Whistler's skiing experience is a bit different for a European; for a start, the paucity of cafes on the hill means that opportunities to start the apres ski early are a bit limited (and there is something of an unwritten rule to not get too stuck into the lunchtime beers, particularly if you're planning on doing anything challenging during the afternoon). The second difference is that the lifts close (in late January at least) at 3pm at the latest, with the more remote or less popular lifts closing any time between 2pm and 2.30pm. This means that there's a need to be mindful when planning your day, and a need to start early! Whistler encourages this through the "Fresh Tracks" breakfast.

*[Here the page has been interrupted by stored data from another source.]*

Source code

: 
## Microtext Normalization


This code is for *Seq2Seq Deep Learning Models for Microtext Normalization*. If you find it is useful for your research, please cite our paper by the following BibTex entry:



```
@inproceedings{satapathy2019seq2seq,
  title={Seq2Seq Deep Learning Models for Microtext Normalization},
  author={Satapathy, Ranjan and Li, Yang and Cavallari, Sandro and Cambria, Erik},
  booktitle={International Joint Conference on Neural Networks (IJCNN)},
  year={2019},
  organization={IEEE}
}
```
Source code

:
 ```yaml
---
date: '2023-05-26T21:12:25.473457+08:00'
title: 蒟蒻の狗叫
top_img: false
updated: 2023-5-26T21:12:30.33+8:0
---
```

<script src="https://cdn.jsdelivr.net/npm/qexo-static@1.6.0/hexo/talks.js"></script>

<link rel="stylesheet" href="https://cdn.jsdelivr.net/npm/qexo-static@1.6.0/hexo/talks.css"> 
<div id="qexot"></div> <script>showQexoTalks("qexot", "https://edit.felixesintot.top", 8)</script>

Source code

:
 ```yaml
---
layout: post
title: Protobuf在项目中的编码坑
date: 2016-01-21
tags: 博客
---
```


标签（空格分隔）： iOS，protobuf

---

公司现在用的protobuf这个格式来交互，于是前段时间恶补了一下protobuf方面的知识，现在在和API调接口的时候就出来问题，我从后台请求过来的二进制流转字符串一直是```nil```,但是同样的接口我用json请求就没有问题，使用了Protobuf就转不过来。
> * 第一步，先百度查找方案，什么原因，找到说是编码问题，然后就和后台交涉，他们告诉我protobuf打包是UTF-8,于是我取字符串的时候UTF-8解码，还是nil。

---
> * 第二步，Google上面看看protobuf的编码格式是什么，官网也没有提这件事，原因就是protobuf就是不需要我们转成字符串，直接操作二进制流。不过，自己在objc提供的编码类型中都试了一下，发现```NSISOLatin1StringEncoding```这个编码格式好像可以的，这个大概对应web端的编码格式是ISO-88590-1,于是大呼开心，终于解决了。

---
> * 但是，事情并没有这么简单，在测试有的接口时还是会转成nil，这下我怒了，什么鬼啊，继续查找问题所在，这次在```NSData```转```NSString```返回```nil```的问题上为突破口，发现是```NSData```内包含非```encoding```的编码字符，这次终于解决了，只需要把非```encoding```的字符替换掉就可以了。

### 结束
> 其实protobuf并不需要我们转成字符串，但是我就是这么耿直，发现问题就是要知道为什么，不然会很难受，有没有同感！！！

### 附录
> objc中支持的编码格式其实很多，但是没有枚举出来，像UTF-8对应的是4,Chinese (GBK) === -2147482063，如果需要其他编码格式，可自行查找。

"Fresh Tracks" is a ticket which you can buy in addition to your lift pass; two tickets (for any day of our stay) were included in the package that we travelled on. Lifts are available from 7am and bleary-eyed skiers and boarders catch the Whistler Village Gondola up to the Roundhouse Restaurant, with fantastic views around the valley and to the surrounding mountains. Nature's Path Organic Food provide a breakfast which includes a fry-up, pancakes, pastries, fruit and cereal; you can return as many times as you like, while the caffeine works its magic and you start to appreciate the panoramic view and empty pistes. The alarm sounds; the scramble for the door starts as the pistes are declared open and the skiing day begins. We arrived somewhat after 8am – very much a late arrival – but it was still the earliest start I think we've ever managed on a skiing holiday. We gorged ourselves (fruit and pancakes for me; bacon, eggs and hash browns for Dave) and then headed out of the door.
We chose a nice easy route for our start, and although the new snow was a bit thin on the ground, the groomed piste (Marmots) was empty and wide open in the sunshine. We scooted down and it proved a great way to start the day, although it meant I needed a break for a hot chocolate and a snack at about 10.30am!